Scope of application of Article 8 (3) of the Land Excess Profits Tax Act

Summary of Judgment

According to the provisions of Article 8 (3) of the Land Excess Profit Tax Act, land which is already prohibited from being used as a provision of law before its acquisition is not excluded from idle land, and the Land Excess Profit Tax Act is first intended to recover non-income, such as development gains, as tax, but it is also an important purpose to restrain speculative demand for idle land, etc. by means of tax. Since the acquisition of land, the use of which has already been restricted by law, in itself, is recognized to have acquired the land for the purpose of speculation, it does not constitute an unreasonable discrimination by treating such person differently from land owners imposed by law after its acquisition, and it does not change by acquiring the land before its enforcement, unless there is a special transitional provision.

[Reference Provisions]

Article 8(3) of the Land Excess Profits Tax Act

Plaintiff-Appellee

Plaintiff

Defendant-Appellant

Head of Gwangju District Tax Office

Judgment of the lower court

Seoul High Court Decision 94Gu25836 delivered on February 7, 1995

Text

The judgment below is reversed and the case is remanded to Seoul High Court.

Reasons

We examine the grounds of appeal.

According to the reasoning of the judgment below, although Article 8 (3) of the Land Excess Profit Tax Act provides that land, the use of which is prohibited by law, after its acquisition, shall not be deemed idle land for a certain period. However, regardless of the time of its acquisition, it is reasonable to not regard the land, the use of which is restricted by law, and even if not, it is reasonable to apply the above provision to the person who acquired the land before the enforcement of the above Act, at least after the acquisition of the land, regardless of whether the restriction on the use under law was incurred after the acquisition of the land, and it is reasonable to apply the above provision to the person who acquired the land before the enforcement of the above Act, and is designated as the land rearrangement zone on December 30, 196 and prohibited from using the land as a site for construction.

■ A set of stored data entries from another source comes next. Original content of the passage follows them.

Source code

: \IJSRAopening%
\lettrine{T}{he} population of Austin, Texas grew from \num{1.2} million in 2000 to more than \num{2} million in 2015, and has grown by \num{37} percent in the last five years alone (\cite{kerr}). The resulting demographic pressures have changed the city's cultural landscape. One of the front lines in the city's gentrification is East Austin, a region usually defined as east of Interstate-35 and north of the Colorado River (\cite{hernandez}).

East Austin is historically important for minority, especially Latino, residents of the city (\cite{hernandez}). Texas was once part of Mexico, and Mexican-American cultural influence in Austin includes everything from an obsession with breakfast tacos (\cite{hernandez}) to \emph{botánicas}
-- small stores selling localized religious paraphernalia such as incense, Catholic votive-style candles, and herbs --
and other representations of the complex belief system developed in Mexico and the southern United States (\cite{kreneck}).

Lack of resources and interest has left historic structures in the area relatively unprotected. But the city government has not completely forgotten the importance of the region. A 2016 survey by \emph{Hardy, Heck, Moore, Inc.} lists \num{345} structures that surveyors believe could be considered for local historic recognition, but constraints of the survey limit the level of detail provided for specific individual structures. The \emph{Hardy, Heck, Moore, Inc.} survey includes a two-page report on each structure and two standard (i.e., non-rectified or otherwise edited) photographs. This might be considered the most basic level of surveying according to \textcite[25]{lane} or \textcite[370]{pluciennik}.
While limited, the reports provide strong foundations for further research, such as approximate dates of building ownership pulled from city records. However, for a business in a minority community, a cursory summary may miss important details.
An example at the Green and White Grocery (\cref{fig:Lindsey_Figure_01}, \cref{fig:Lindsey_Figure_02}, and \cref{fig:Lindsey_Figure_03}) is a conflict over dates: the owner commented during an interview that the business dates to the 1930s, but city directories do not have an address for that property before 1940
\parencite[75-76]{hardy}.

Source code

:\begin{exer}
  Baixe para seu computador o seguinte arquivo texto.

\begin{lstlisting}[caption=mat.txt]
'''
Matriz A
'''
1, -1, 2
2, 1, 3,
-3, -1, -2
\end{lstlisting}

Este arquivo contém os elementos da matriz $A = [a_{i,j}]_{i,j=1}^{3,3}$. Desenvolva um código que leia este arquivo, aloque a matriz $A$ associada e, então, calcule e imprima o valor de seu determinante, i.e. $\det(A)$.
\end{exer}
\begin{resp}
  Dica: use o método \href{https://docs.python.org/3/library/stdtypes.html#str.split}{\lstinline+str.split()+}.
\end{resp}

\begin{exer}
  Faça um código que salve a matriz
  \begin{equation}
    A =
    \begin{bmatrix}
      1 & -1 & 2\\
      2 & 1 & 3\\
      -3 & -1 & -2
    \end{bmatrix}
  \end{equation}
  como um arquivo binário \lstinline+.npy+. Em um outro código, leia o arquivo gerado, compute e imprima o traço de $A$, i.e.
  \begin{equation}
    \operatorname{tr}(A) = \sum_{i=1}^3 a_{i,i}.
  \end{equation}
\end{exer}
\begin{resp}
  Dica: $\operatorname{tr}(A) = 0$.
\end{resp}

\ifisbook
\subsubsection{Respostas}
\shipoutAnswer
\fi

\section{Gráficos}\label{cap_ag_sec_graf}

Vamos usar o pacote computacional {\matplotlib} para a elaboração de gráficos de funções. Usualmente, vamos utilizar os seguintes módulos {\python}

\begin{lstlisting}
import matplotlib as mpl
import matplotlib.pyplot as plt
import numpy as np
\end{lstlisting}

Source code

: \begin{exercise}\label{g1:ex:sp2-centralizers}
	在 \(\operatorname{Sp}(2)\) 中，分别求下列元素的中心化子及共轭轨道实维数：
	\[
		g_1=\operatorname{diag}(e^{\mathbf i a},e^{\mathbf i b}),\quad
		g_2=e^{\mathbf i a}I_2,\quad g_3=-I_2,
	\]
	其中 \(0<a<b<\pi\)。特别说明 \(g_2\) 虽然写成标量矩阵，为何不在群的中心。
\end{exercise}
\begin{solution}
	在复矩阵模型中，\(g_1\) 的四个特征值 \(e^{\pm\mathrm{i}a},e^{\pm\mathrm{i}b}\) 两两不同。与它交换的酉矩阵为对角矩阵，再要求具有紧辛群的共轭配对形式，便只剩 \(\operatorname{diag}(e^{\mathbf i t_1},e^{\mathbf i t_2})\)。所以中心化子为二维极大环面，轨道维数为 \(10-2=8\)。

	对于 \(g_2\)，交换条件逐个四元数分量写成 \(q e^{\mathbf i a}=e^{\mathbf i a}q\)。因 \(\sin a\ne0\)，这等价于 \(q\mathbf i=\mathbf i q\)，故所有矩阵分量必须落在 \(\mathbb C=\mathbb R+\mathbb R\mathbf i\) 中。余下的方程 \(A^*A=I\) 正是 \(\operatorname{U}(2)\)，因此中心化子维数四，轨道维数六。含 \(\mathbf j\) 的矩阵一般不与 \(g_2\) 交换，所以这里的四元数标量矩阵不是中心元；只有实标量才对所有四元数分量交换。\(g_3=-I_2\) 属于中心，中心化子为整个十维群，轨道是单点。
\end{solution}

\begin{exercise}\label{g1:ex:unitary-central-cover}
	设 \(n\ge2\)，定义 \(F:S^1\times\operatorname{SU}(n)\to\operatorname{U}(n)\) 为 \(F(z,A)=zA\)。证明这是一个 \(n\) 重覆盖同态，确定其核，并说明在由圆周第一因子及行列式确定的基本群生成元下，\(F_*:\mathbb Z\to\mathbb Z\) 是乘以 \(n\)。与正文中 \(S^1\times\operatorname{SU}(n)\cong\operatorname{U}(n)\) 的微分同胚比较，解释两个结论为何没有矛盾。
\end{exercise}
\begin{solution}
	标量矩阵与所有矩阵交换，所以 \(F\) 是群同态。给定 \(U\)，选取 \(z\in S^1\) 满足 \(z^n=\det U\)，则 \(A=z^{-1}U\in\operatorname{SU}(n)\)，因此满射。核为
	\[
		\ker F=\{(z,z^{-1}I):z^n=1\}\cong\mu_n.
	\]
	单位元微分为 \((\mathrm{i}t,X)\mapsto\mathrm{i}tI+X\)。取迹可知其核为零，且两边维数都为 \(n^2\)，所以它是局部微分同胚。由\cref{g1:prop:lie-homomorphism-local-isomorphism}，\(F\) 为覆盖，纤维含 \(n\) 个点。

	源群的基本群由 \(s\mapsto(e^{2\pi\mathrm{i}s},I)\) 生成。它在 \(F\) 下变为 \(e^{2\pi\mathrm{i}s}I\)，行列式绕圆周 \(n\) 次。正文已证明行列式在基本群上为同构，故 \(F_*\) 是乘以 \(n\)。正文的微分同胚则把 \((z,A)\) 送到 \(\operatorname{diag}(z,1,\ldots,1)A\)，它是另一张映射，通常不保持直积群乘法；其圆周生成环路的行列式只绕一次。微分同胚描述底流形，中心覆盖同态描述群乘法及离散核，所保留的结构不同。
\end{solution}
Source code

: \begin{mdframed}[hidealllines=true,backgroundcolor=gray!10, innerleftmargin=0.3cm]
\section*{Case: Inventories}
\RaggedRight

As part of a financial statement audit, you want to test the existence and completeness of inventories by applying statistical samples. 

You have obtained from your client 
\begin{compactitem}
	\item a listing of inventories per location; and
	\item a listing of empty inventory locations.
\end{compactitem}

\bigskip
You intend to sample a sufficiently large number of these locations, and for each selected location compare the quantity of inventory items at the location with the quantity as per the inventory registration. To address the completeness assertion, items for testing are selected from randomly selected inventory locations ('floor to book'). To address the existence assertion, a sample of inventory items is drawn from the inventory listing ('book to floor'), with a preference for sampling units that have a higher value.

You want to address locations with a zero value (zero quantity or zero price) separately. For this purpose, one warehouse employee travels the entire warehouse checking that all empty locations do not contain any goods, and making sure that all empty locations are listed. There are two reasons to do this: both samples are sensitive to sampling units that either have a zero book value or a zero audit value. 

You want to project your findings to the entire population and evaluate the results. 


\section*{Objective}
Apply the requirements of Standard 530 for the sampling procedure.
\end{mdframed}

However, Article 8 (3) of the Land Excess Profit Tax Act provides that "land falling under idle land, etc. due to the prohibition of use due to the statutory provisions after the acquisition of the land shall not be deemed idle land, etc." Thus, the land which is already prohibited from being used by the statutory provisions before its acquisition shall not be excluded from idle land, and the land excess profit tax law aims first to recover non-income, such as development gains, into tax, but it is an important purpose to restrain speculative demand for idle land, etc. by means of tax, and it is recognized that the acquisition of land, the use of which has already been restricted by the statutory provisions, by itself, has acquired the land for the purpose of speculation. Therefore, it does not constitute an unreasonable discrimination by treating such person differently from the land owner imposed by the statutory regulations after its acquisition, and it does not mean that the land has been acquired before its enforcement, unless there is any special provision.

Therefore, the judgment of the court below is erroneous in the misunderstanding of legal principles as to the above provision, which affected the conclusion of the judgment.

Therefore, the lower judgment is reversed, and the case is remanded to the lower court for further proceedings consistent with this Opinion. It is so decided as per Disposition by the assent of all participating Justices on the bench.